Fabio Vieira has become Arsenal’s first major signing of the summer after his €35m arrival from FC Porto.

His arrival will provide much-needed depth and competition in creative midfield – an area severely lacking in numbers last season. Only Norwich gained fewer points from losing positions, as Mikel Arteta had virtually no other options that could come off the bench with the ability to find a killer pass or score a goal to change the outcome of a game.

Vieira made his first competitive appearance for Porto in 2020, and was named Euros U21s player of the tournament last summer. However, it was this past season the youngster truly made his breakthrough – providing 6 goals and 14 assists in just 15 starts in the Primeira Liga (27 appearances in total). He spent the majority of those minutes playing as an attacking midfielder. However, the playmaker also regularly slotted in as a second striker and spent time out wide, and deeper in central midfield.

Positions aside, his pass-reception heat map below depicts a player given licence to roam, who looks for the ball in the second phase of play but who excels in picking it up in and around the penalty area. While the left-footer tends to occupy the right half-space, he’s equally adept across the pitch and will offer the versatility Arteta craves.

In the centre of the field, Vieira frequently moves into gaps between the opposition’s midfield and defence to make himself available. This, combined with the way he uses the ball and the types of passes he makes, makes him an exciting addition. His passing range (as shown by the pass radar, bottom right) is diverse, indicating a preference for longer, more difficult passes.

In possession, the new recruit has the tools to not only recycle the ball well (83% of his 16.1 passes per 90 played last season found a teammate), but also to advance his team up the pitch (6.8 of those passes per 90 were deep progressions – illustrated in the top right).

His creative tendencies are further displayed in the Expected Threat visual below – a metric that shows how much players’ actions in possession increase their chances of scoring. Vieira ranked 3rd in the Primeira Liga amongst all midfielders with 700+ minutes, demonstrating his ability to play threatening passes and move his team closer to the opposition goal.
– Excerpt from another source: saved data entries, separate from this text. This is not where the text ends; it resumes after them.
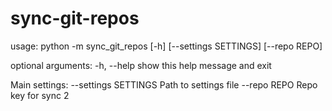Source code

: # sync-git-repos

usage: python -m sync_git_repos [-h] [--settings SETTINGS] [--repo REPO]

optional arguments:
  -h, --help           show this help message and exit

Main settings:
  --settings SETTINGS  Path to settings file
  --repo REPO          Repo key for sync
2
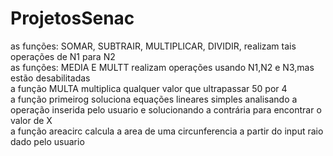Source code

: # ProjetosSenac

 as funções: SOMAR, SUBTRAIR, MULTIPLICAR, DIVIDIR, realizam tais operações de N1 para N2 <br>
 as funções: MEDIA E MULTT realizam operações usando N1,N2 e N3,mas estão desabilitadas <br>
 a função MULTA multiplica qualquer valor que ultrapassar 50 por 4  <br>
 a função primeirog soluciona equações lineares simples analisando a operação inserida pelo usuario e solucionando a contrária para encontrar o valor de X <br>
 a função areacirc calcula a area de uma circunferencia a partir do input raio dado pelo usuario <br>
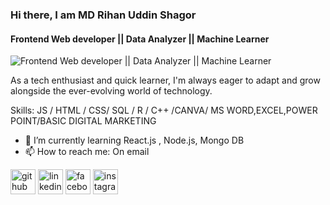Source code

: ### Hi there, I am MD Rihan Uddin Shagor
#### Frontend Web developer || Data Analyzer || Machine Learner
![Frontend Web developer || Data Analyzer || Machine Learner](https://www.canva.com/design/DAGEWmJAoKc/mlNegoxnaYIPbx2eI69uMg/view?utm_content=DAGEWmJAoKc&utm_campaign=designshare&utm_medium=link&utm_source=editor)

As a tech enthusiast and quick learner, I'm always eager to adapt and grow alongside the ever-evolving world of technology.

Skills: JS / HTML / CSS/ SQL / R / C++ /CANVA/ MS WORD,EXCEL,POWER POINT/BASIC DIGITAL MARKETING

- 🌱 I’m currently learning React.js , Node.js, Mongo DB 
- 📫 How to reach me: On email 


[<img src='https://cdn.jsdelivr.net/npm/simple-icons@3.0.1/icons/github.svg' alt='github' height='40'>](https://github.com/rihanshagor)  [<img src='https://cdn.jsdelivr.net/npm/simple-icons@3.0.1/icons/linkedin.svg' alt='linkedin' height='40'>](https://www.linkedin.com/in/rihanshagor/)  [<img src='https://cdn.jsdelivr.net/npm/simple-icons@3.0.1/icons/facebook.svg' alt='facebook' height='40'>](https://www.facebook.com/RihanShagor)  [<img src='https://cdn.jsdelivr.net/npm/simple-icons@3.0.1/icons/instagram.svg' alt='instagram' height='40'>](https://www.instagram.com/rihan_shagor/)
In terms of actual goal contributions per 90 minutes played, the Portuguese impressively ranked first across the Big Five leagues plus the Primeira Liga. While those numbers outperformed his underlying metrics, it comes as little surprise given he made 14 assists from just 34 chances created. That said, Vieira’s numbers are still promising and indicate an exciting acquisition with bags of potential to improve.

Vieira made around 2.1 key passes per game (Martin Odegaard led Arsenal last season with 2.3), averaged 1.9 per 90 open-play passes into the box (Odegaard led Arsenal with 1.9) and played an impressive 0.8 through balls per 90 (Odegaard led Arsenal with 0.3).

He looks proficient in front of goal, especially from mid to long range. Vieira isn’t blessed with natural power but demonstrates excellent shot placement. This ability enabled him to score six goals from 3.69 xG, firing off 2.8 shots per 90.

Adding a profile who excels in these qualities will reduce the over-reliance on Odegaard and Bukayo Saka, while also providing genuine competition who will challenge for the first team straight away.

The best teams don’t have backups; instead, they rotate players. Acquiring quality footballers who push for minutes rather than being a last resort will address the problem of throwing players into high-pressure games who haven’t played in months at the business end of the season.

To summarise, Arsenal are bringing in an advanced playmaker who enjoys not only having the ball, but also creating and finishing chances. He’s technically gifted and boasts a strong, weaker foot that aids his versatility.

Having just turned 22-years-old, Vieira’s age profile perfectly matches the recruitment policy and while player development isn’t always linear, you’d expect the youngster to grow under the tutelage of Arteta.

If Arsenal are to improve on last season’s 5th place finish, the club needs to add footballers with the ability and potential to bridge the gap between the first-choice players and their backups, and Fabio Vieira fits the bill.